**Data for review**

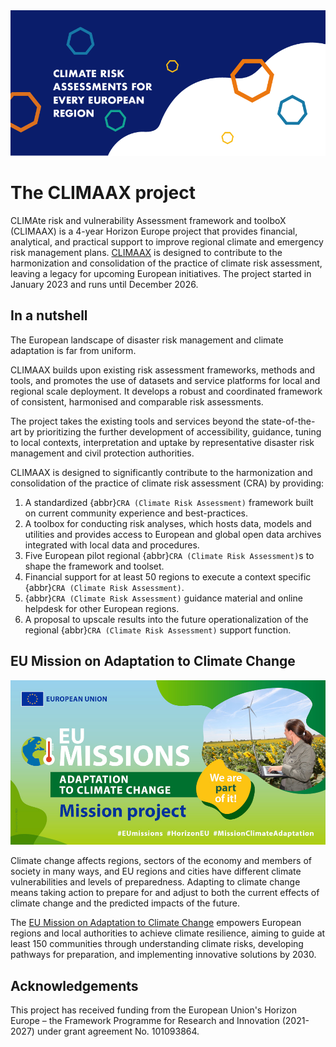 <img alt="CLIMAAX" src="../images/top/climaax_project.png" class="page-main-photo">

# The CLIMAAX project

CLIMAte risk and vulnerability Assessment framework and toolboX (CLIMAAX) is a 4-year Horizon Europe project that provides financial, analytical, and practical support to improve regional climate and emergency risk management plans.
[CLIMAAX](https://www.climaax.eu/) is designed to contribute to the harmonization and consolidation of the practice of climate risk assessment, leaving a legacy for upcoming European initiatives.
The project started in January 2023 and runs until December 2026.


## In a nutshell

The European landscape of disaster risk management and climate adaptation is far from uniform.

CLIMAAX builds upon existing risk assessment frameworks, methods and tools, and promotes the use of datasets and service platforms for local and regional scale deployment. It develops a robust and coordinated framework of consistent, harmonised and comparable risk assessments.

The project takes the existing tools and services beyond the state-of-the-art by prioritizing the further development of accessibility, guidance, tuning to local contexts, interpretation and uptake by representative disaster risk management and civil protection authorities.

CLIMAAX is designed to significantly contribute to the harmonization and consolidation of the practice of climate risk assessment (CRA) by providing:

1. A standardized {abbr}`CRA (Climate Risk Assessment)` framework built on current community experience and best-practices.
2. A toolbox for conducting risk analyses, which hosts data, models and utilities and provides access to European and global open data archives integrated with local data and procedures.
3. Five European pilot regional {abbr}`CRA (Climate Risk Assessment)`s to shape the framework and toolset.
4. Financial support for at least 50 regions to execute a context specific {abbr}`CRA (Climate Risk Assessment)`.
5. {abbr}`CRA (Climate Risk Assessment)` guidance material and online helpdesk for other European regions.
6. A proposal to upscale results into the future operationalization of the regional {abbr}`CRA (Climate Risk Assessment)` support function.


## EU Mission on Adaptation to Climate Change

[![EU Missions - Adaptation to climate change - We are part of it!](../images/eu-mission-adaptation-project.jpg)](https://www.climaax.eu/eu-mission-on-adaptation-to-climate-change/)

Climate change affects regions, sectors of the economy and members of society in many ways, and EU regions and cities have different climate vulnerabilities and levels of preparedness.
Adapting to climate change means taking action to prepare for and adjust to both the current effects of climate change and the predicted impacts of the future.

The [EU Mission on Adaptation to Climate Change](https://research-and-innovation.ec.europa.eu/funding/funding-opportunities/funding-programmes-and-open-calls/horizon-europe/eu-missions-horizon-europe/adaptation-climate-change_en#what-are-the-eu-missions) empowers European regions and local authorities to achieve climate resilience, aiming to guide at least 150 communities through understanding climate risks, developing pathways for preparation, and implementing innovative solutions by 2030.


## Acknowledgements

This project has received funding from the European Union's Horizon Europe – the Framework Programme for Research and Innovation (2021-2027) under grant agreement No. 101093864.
==
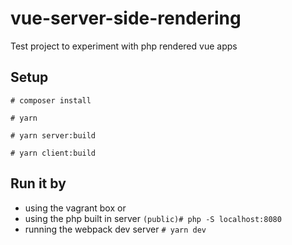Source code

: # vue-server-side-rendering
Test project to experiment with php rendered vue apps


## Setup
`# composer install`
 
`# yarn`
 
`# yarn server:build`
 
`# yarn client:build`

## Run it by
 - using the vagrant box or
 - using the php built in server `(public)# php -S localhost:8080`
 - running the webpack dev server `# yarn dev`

**What you will do**
Precisely the lines between those holding "CLIMAAX is designed" and "other European regions.", inclusive, are to be reproduced from the listing above, with nothing added.

**Answer to this task**
CLIMAAX is designed to significantly contribute to the harmonization and consolidation of the practice of climate risk assessment (CRA) by providing:

1. A standardized {abbr}`CRA (Climate Risk Assessment)` framework built on current community experience and best-practices.
2. A toolbox for conducting risk analyses, which hosts data, models and utilities and provides access to European and global open data archives integrated with local data and procedures.
3. Five European pilot regional {abbr}`CRA (Climate Risk Assessment)`s to shape the framework and toolset.
4. Financial support for at least 50 regions to execute a context specific {abbr}`CRA (Climate Risk Assessment)`.
5. {abbr}`CRA (Climate Risk Assessment)` guidance material and online helpdesk for other European regions.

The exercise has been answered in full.